**Task brief:** Return all lines from the listing below that include the word "functionality".

Segment Open

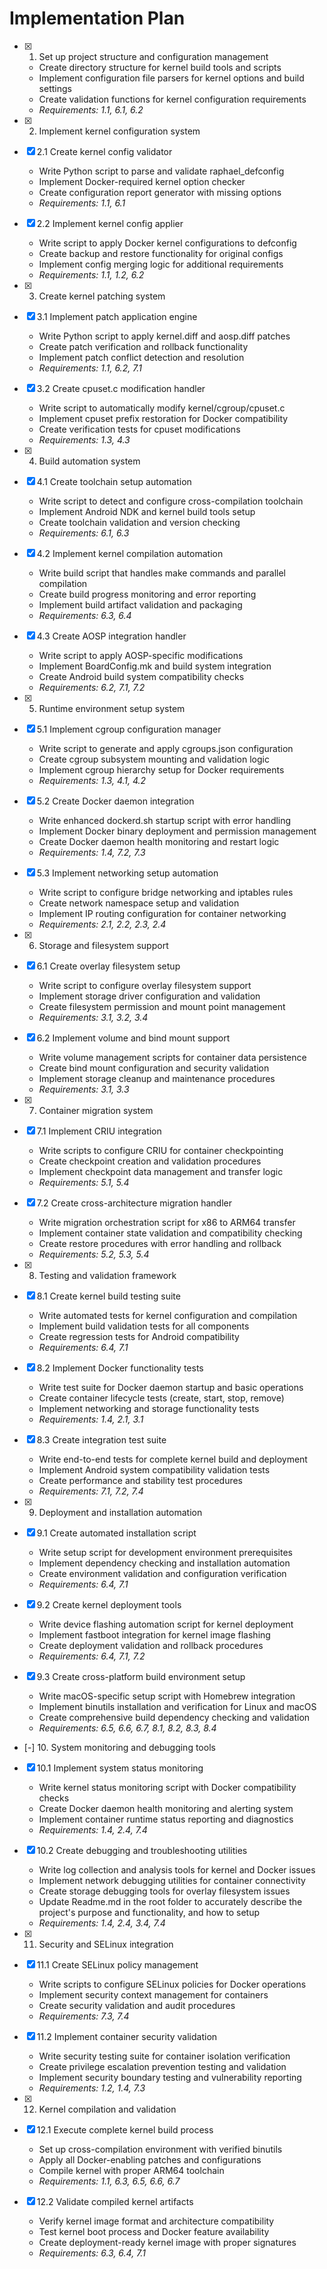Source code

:# Implementation Plan

- [x] 1. Set up project structure and configuration management
  - Create directory structure for kernel build tools and scripts
  - Implement configuration file parsers for kernel options and build settings
  - Create validation functions for kernel configuration requirements
  - _Requirements: 1.1, 6.1, 6.2_

- [x] 2. Implement kernel configuration system
- [x] 2.1 Create kernel config validator
  - Write Python script to parse and validate raphael_defconfig
  - Implement Docker-required kernel option checker
  - Create configuration report generator with missing options
  - _Requirements: 1.1, 6.1_

- [x] 2.2 Implement kernel config applier
  - Write script to apply Docker kernel configurations to defconfig
  - Create backup and restore functionality for original configs
  - Implement config merging logic for additional requirements
  - _Requirements: 1.1, 1.2, 6.2_

- [x] 3. Create kernel patching system
- [x] 3.1 Implement patch application engine
  - Write Python script to apply kernel.diff and aosp.diff patches
  - Create patch verification and rollback functionality
  - Implement patch conflict detection and resolution
  - _Requirements: 1.1, 6.2, 7.1_

- [x] 3.2 Create cpuset.c modification handler
  - Write script to automatically modify kernel/cgroup/cpuset.c
  - Implement cpuset prefix restoration for Docker compatibility
  - Create verification tests for cpuset modifications
  - _Requirements: 1.3, 4.3_

- [x] 4. Build automation system
- [x] 4.1 Create toolchain setup automation
  - Write script to detect and configure cross-compilation toolchain
  - Implement Android NDK and kernel build tools setup
  - Create toolchain validation and version checking
  - _Requirements: 6.1, 6.3_

- [x] 4.2 Implement kernel compilation automation
  - Write build script that handles make commands and parallel compilation
  - Create build progress monitoring and error reporting
  - Implement build artifact validation and packaging
  - _Requirements: 6.3, 6.4_

- [x] 4.3 Create AOSP integration handler
  - Write script to apply AOSP-specific modifications
  - Implement BoardConfig.mk and build system integration
  - Create Android build system compatibility checks
  - _Requirements: 6.2, 7.1, 7.2_

- [x] 5. Runtime environment setup system
- [x] 5.1 Implement cgroup configuration manager
  - Write script to generate and apply cgroups.json configuration
  - Create cgroup subsystem mounting and validation logic
  - Implement cgroup hierarchy setup for Docker requirements
  - _Requirements: 1.3, 4.1, 4.2_

- [x] 5.2 Create Docker daemon integration
  - Write enhanced dockerd.sh startup script with error handling
  - Implement Docker binary deployment and permission management
  - Create Docker daemon health monitoring and restart logic
  - _Requirements: 1.4, 7.2, 7.3_

- [x] 5.3 Implement networking setup automation
  - Write script to configure bridge networking and iptables rules
  - Create network namespace setup and validation
  - Implement IP routing configuration for container networking
  - _Requirements: 2.1, 2.2, 2.3, 2.4_

- [x] 6. Storage and filesystem support
- [x] 6.1 Create overlay filesystem setup
  - Write script to configure overlay filesystem support
  - Implement storage driver configuration and validation
  - Create filesystem permission and mount point management
  - _Requirements: 3.1, 3.2, 3.4_

- [x] 6.2 Implement volume and bind mount support
  - Write volume management scripts for container data persistence
  - Create bind mount configuration and security validation
  - Implement storage cleanup and maintenance procedures
  - _Requirements: 3.1, 3.3_

- [x] 7. Container migration system
- [x] 7.1 Implement CRIU integration
  - Write scripts to configure CRIU for container checkpointing
  - Create checkpoint creation and validation procedures
  - Implement checkpoint data management and transfer logic
  - _Requirements: 5.1, 5.4_

- [x] 7.2 Create cross-architecture migration handler
  - Write migration orchestration script for x86 to ARM64 transfer
  - Implement container state validation and compatibility checking
  - Create restore procedures with error handling and rollback
  - _Requirements: 5.2, 5.3, 5.4_

- [x] 8. Testing and validation framework
- [x] 8.1 Create kernel build testing suite
  - Write automated tests for kernel configuration and compilation
  - Implement build validation tests for all components
  - Create regression tests for Android compatibility
  - _Requirements: 6.4, 7.1_

- [x] 8.2 Implement Docker functionality tests
  - Write test suite for Docker daemon startup and basic operations
  - Create container lifecycle tests (create, start, stop, remove)
  - Implement networking and storage functionality tests
  - _Requirements: 1.4, 2.1, 3.1_

- [x] 8.3 Create integration test suite
  - Write end-to-end tests for complete kernel build and deployment
  - Implement Android system compatibility validation tests
  - Create performance and stability test procedures
  - _Requirements: 7.1, 7.2, 7.4_

- [x] 9. Deployment and installation automation
- [x] 9.1 Create automated installation script
  - Write setup script for development environment prerequisites
  - Implement dependency checking and installation automation
  - Create environment validation and configuration verification
  - _Requirements: 6.4, 7.1_

- [x] 9.2 Create kernel deployment tools
  - Write device flashing automation script for kernel deployment
  - Implement fastboot integration for kernel image flashing
  - Create deployment validation and rollback procedures
  - _Requirements: 6.4, 7.1, 7.2_

- [x] 9.3 Create cross-platform build environment setup
  - Write macOS-specific setup script with Homebrew integration
  - Implement binutils installation and verification for Linux and macOS
  - Create comprehensive build dependency checking and validation
  - _Requirements: 6.5, 6.6, 6.7, 8.1, 8.2, 8.3, 8.4_

- [-] 10. System monitoring and debugging tools
- [x] 10.1 Implement system status monitoring
  - Write kernel status monitoring script with Docker compatibility checks
  - Create Docker daemon health monitoring and alerting system
  - Implement container runtime status reporting and diagnostics
  - _Requirements: 1.4, 2.4, 7.4_

- [x] 10.2 Create debugging and troubleshooting utilities
  - Write log collection and analysis tools for kernel and Docker issues
  - Implement network debugging utilities for container connectivity
  - Create storage debugging tools for overlay filesystem issues
  - Update Readme.md in the root folder to accurately describe the project's purpose and functionality, and how to setup
  - _Requirements: 1.4, 2.4, 3.4, 7.4_

- [x] 11. Security and SELinux integration
- [x] 11.1 Create SELinux policy management
  - Write scripts to configure SELinux policies for Docker operations
  - Implement security context management for containers
  - Create security validation and audit procedures
  - _Requirements: 7.3, 7.4_

- [x] 11.2 Implement container security validation
  - Write security testing suite for container isolation verification
  - Create privilege escalation prevention testing and validation
  - Implement security boundary testing and vulnerability reporting
  - _Requirements: 1.2, 1.4, 7.3_

- [x] 12. Kernel compilation and validation
- [x] 12.1 Execute complete kernel build process
  - Set up cross-compilation environment with verified binutils
  - Apply all Docker-enabling patches and configurations
  - Compile kernel with proper ARM64 toolchain
  - _Requirements: 1.1, 6.3, 6.5, 6.6, 6.7_

- [x] 12.2 Validate compiled kernel artifacts
  - Verify kernel image format and architecture compatibility
  - Test kernel boot process and Docker feature availability
  - Create deployment-ready kernel image with proper signatures
  - _Requirements: 6.3, 6.4, 7.1_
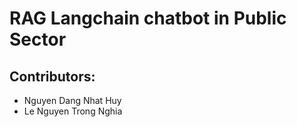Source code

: # RAG Langchain chatbot in Public Sector
## Contributors:
- Nguyen Dang Nhat Huy
- Le Nguyen Trong Nghia
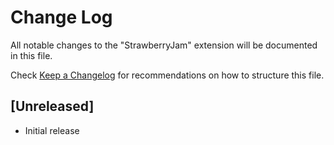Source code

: # Change Log

All notable changes to the "StrawberryJam" extension will be documented in this file.

Check [Keep a Changelog](http://keepachangelog.com/) for recommendations on how to structure this file.

## [Unreleased]

- Initial release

Segment Closed

**Task output:**
  - Create backup and restore functionality for original configs
  - Create patch verification and rollback functionality
- [x] 8.2 Implement Docker functionality tests
  - Implement networking and storage functionality tests
  - Update Readme.md in the root folder to accurately describe the project's purpose and functionality, and how to setup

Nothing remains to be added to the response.